It is likely that (aside from certain sectors and products/services), many privately held companies will have experienced a decrease in value, such that granting options in a tax efficient manner to staff now or in the near future, might make good commercial and forward thinking sense.

One such idea is to put in place an Enterprise Management Incentive (“EMI”) scheme.

So, what is an EMI scheme? In a nutshell:

  • A tax efficient share option scheme for small, higher risk, privately owned companies
  • Options can be granted as part of a scheme to a selection of employees or solely to one employee
  • Additional employees can be added to the scheme at a later date
  • Options can be granted over existing shares (i.e. currently held by a shareholder) or over new shares but no shares are actually held by employees on the grant of an option, only the right to acquire shares at a later date
  • The exercise of the options can be made subject to conditions (individual, company performance, or a mix of both) or may be exercisable on an “exit”(e.g. if the company is sold at a later date)
  • Setting an exercise price that is less than market value at the date of grant has tax consequences when the option is exercised and thus when the company’s market value is lower and in anticipation of economic recovery, this may be a good time to put such a scheme in place
  • A corporation tax deduction may be available to the employer company
  • There is no income tax liability (on employer or employee) on the grant of an option
  • There is no income tax liability on the exercise of the option if the exercise price was at least equal to the market value of the shares at grant.

Another “F” (the “Feel-Good-Factor”) – a stake in the business:

  • Can make an employee feel valued
  • Gives an employee “skin in the game” and the opportunity to directly benefit from their personal hard work and input

You are not using up cash you may not have on the promise of bonuses or pay increases.
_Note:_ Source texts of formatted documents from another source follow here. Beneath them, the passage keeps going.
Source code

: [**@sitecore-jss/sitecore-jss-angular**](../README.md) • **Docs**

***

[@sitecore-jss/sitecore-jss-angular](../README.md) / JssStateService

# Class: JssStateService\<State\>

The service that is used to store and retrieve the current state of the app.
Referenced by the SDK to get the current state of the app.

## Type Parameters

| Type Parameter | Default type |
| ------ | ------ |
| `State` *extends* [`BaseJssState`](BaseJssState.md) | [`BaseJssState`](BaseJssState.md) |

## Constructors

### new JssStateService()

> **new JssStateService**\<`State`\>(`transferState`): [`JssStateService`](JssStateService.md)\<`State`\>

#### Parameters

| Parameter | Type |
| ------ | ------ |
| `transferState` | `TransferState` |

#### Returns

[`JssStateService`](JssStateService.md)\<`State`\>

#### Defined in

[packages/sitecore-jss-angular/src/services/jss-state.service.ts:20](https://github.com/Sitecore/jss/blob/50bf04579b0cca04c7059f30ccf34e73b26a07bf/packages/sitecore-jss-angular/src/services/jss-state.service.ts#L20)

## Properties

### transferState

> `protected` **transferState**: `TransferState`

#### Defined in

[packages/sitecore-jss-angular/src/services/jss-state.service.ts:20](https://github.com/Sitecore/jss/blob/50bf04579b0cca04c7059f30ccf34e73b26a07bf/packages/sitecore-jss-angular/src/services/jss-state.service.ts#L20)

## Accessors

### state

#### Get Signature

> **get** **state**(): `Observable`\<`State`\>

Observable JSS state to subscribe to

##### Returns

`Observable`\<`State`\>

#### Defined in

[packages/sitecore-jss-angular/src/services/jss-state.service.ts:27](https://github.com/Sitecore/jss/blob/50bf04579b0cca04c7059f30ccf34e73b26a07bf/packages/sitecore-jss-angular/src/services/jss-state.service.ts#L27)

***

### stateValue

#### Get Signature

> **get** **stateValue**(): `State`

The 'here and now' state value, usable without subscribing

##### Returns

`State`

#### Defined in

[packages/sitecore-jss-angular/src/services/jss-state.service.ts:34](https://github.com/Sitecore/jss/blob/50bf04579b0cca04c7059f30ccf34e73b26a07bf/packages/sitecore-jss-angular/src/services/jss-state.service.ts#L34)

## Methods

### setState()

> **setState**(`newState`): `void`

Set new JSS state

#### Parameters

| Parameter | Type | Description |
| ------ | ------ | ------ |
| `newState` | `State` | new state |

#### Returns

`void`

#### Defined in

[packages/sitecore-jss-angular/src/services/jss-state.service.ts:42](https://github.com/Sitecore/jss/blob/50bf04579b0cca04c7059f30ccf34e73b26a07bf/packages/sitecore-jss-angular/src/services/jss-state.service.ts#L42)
The scheme can include performance conditions which will provide clear criteria on when the options can be exercised and clear direction to the employee to participate in the growth plan for the business.

Whilst many good prospects could be on a flooded candidate market in a post lock-down world, an incentive scheme could be your differentiator to attract the best.

If you or your business require information regarding anything in this blog or generally about your business or any other corporate matter, please call Sarah Ward, one of our Corporate partners, on 07889 589596 or e-mail Sarah at sward@georgegreen.co.uk for advice and assistance.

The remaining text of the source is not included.